Auguste Bravais (1811-1863), professor of astronomy and physics, is probably best known for his work in crystallography (Nelson, 1998). With respect to error theory, he is best known for a paper he wrote in 1846 titled "Analyse mathématique sur les probabilités des erreurs de situation d'un point" [translated: "Mathematical analysis on the probability of errors of a point"]. This work is renowned for being the very first mathematical exposition of the theory of correlation. Pearson (1896), later to recall these remarks, said that it was Bravais who first discussed the fundamental theorems of the correlational calculus. In his famous paper of 1846, Bravais, mathematically, not empirically, found the equation of the normal surface for the frequency of error. Using both analytic and geometric methods, Bravais also essentially found what would eventually be coined "regression line." He did so through investigating how the various elliptical areas of the frequency surface vary given various directly observed quantities. Through this, he found the line of regression, but, in essence, did not realize it, and thus could not "make the leap" (Walker, 1929) necessary to claim the discovery of correlation or regression. The following figure shows geometrically what Bravais found.
 
 

Figure 1: Bravais's geometric discovery of the normal surface
[Reprinted from Walker, 1929]

What is crucial to understand is that Bravais was interested in the areas of the ellipses, and not the actual line "OM." His main thesis, contrary to what one would expect in a pure exposition of correlation, was to show how the errors accompanying the observed quantities were independent, not associated. As Pearson (1920) says of Bravais's work: "He gets the line [i.e., "OM"] which corresponds to Galton's regression-line. But this is not a result of observing x and y and determining their association, but of the fact that x and y are functions of certain independent [italics added] and directly observed quantities" (p. 32). Hence, Bravais, being more concerned in showing how to eliminate this "common error variance" clearly did not envision the idea of correlation. Indeed, as noted by Mackenzie (1981), Bravais had no reason or interest in studying any relation among observed quantities. Astronomers of the time were far more interested in the "disposing" of this common error variance, again largely due to the fear that error would multiply, not compensate, when combining observations. Referring once again to least squares, Porter (1986) explains:

There was hidden within the method of least squares a mathematical definition of correlation, which appeared in astronomy as the opposite of independence under the title "entanglement of observations." It was almost impossible in astronomy to avoid entanglement, especially when the astronomer sought to carry out measurements that required data from two or more observatories. In that case, any inaccuracy in knowledge of the relative positions of the observations would reappear in every measurement. (p. 273) Following through on Porter's explanation, this combining of error is exactly what astronomers wanted to avoid. Hence, Bravais, or anyone else working in astronomy or geodesy, had absolutely no interest in combining observations for the purpose of studying their combined error variance -- quite the opposite, they were interested in eliminating this error from observation to observation, in hopes of avoiding the "tragedy" of multiplying and "entangling" the aggregate error produced by combining observations. Hence, it comes as no surprise that Bravais's efforts were to show the "independence" and not the "association" of error variance.

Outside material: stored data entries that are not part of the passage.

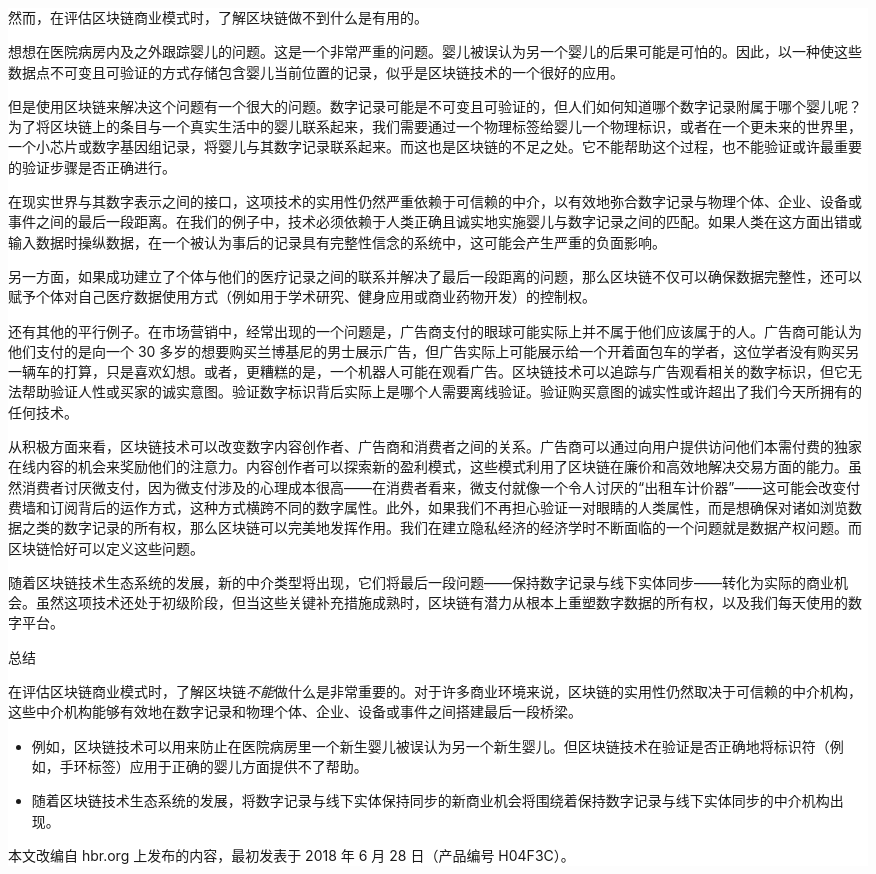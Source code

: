 然而，在评估区块链商业模式时，了解区块链做不到什么是有用的。

想想在医院病房内及之外跟踪婴儿的问题。这是一个非常严重的问题。婴儿被误认为另一个婴儿的后果可能是可怕的。因此，以一种使这些数据点不可变且可验证的方式存储包含婴儿当前位置的记录，似乎是区块链技术的一个很好的应用。

但是使用区块链来解决这个问题有一个很大的问题。数字记录可能是不可变且可验证的，但人们如何知道哪个数字记录附属于哪个婴儿呢？为了将区块链上的条目与一个真实生活中的婴儿联系起来，我们需要通过一个物理标签给婴儿一个物理标识，或者在一个更未来的世界里，一个小芯片或数字基因组记录，将婴儿与其数字记录联系起来。而这也是区块链的不足之处。它不能帮助这个过程，也不能验证或许最重要的验证步骤是否正确进行。

在现实世界与其数字表示之间的接口，这项技术的实用性仍然严重依赖于可信赖的中介，以有效地弥合数字记录与物理个体、企业、设备或事件之间的最后一段距离。在我们的例子中，技术必须依赖于人类正确且诚实地实施婴儿与数字记录之间的匹配。如果人类在这方面出错或输入数据时操纵数据，在一个被认为事后的记录具有完整性信念的系统中，这可能会产生严重的负面影响。

另一方面，如果成功建立了个体与他们的医疗记录之间的联系并解决了最后一段距离的问题，那么区块链不仅可以确保数据完整性，还可以赋予个体对自己医疗数据使用方式（例如用于学术研究、健身应用或商业药物开发）的控制权。

还有其他的平行例子。在市场营销中，经常出现的一个问题是，广告商支付的眼球可能实际上并不属于他们应该属于的人。广告商可能认为他们支付的是向一个 30 多岁的想要购买兰博基尼的男士展示广告，但广告实际上可能展示给一个开着面包车的学者，这位学者没有购买另一辆车的打算，只是喜欢幻想。或者，更糟糕的是，一个机器人可能在观看广告。区块链技术可以追踪与广告观看相关的数字标识，但它无法帮助验证人性或买家的诚实意图。验证数字标识背后实际上是哪个人需要离线验证。验证购买意图的诚实性或许超出了我们今天所拥有的任何技术。

从积极方面来看，区块链技术可以改变数字内容创作者、广告商和消费者之间的关系。广告商可以通过向用户提供访问他们本需付费的独家在线内容的机会来奖励他们的注意力。内容创作者可以探索新的盈利模式，这些模式利用了区块链在廉价和高效地解决交易方面的能力。虽然消费者讨厌微支付，因为微支付涉及的心理成本很高——在消费者看来，微支付就像一个令人讨厌的“出租车计价器”——这可能会改变付费墙和订阅背后的运作方式，这种方式横跨不同的数字属性。此外，如果我们不再担心验证一对眼睛的人类属性，而是想确保对诸如浏览数据之类的数字记录的所有权，那么区块链可以完美地发挥作用。我们在建立隐私经济的经济学时不断面临的一个问题就是数据产权问题。而区块链恰好可以定义这些问题。

随着区块链技术生态系统的发展，新的中介类型将出现，它们将最后一段问题——保持数字记录与线下实体同步——转化为实际的商业机会。虽然这项技术还处于初级阶段，但当这些关键补充措施成熟时，区块链有潜力从根本上重塑数字数据的所有权，以及我们每天使用的数字平台。

总结

在评估区块链商业模式时，了解区块链*不能*做什么是非常重要的。对于许多商业环境来说，区块链的实用性仍然取决于可信赖的中介机构，这些中介机构能够有效地在数字记录和物理个体、企业、设备或事件之间搭建最后一段桥梁。

+   例如，区块链技术可以用来防止在医院病房里一个新生婴儿被误认为另一个新生婴儿。但区块链技术在验证是否正确地将标识符（例如，手环标签）应用于正确的婴儿方面提供不了帮助。

+   随着区块链技术生态系统的发展，将数字记录与线下实体保持同步的新商业机会将围绕着保持数字记录与线下实体同步的中介机构出现。

本文改编自 hbr.org 上发布的内容，最初发表于 2018 年 6 月 28 日（产品编号 H04F3C）。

Still, from our brief discussion of Bravais, it is plausible why his name is associated with correlation. For one, he was one of the first to study the existence of two or more errors, something that only few (e.g., Gauss, Plana) had done before. Second, he produced the product term for the correlation coefficient, and discovered the mathematical equation for what 30 years later was coined the regression line. Third, he discussed both of these in terms of the normal surface of correlation, and identified the varying shapes of the ellipses that would exist given varying quantities and accompanying error. Thus, in a certain sense, he "touched" on the concept of correlation, but didn't conceptualize it as such. Opposite to this is the argument that he cannot at all be credited with being the inventor of correlation. The most compelling support for this argument lies in the fact that Bravais studied the independence of these observed quantities, and not their linear association. As Walker (1929) explains: "Bravais shows beyond the possibility of misunderstanding that he had no thought of applying his theory to any field except errors in the geometric position of a point. Certainly he was not thinking of the strength of the relation between the variables, nor did he ever single this out for attention" (p. 482). Indeed, even Pearson (1920), in his "Notes on the History of Correlation," issued a correction with regards to his previous crediting of correlation to Bravais:

Now I regret to say that nearly the whole of the above statements are hopelessly incorrect. Bravais has no claim, whatever, to supplant Francis Galton as the discoverer of the correlational calculus. For the most part he is simply taking a very special case of the Gaussian analysis [regarding least squares], and nowhere on p. 267 of his memoir can I now find that he has used the expressions for the correlation symbols without their names. Only when I come back to the papers of Bravais . . . do I realise not only that I did grave injustice to others, but made most misleading statements which have been spread broadcast by the text-book writers. (pp. 28-29) Perhaps more prominent than any of these reasons for not crediting Bravais with even partial due in the invention of "Galtonian" correlation, is the idea of "organical association" (Pearson, 1920) which appears to be at the "heart" of Galton's conception. In no way did Bravais ever consider any common relationship that existed between empirical data. His treatment of errors was theoretical, not empirical, and in this lies the dividing line between Bravais's work and Galton's discovery. As Walker (1929) explains, each of these mathematical precursors (i.e., error theorists) to correlation oversaw the practical applications of their work: "Each approached the problem from the point of view of mathematical analysis, but failed to see the practical significance of the formulas they derived. This may have been indeed because their attention was focused too closely upon the theory and not enough directed toward empirical data" (pp. 92-93). Hence, Bravais, among other theorists, appear to have discovered the mathematics of correlation, but lacked the purpose or motive to "see" it. Walker (1929) cites Bravais as a kind of Columbus, discovering correlation without fully realising that he had done so. Although the "reason" for detecting correlation lacked in Bravais' work, and is probably why he did not "see" it, this motive was of course not absent in the work of Francis Galton more than 30 years later. It is to his work that I now turn.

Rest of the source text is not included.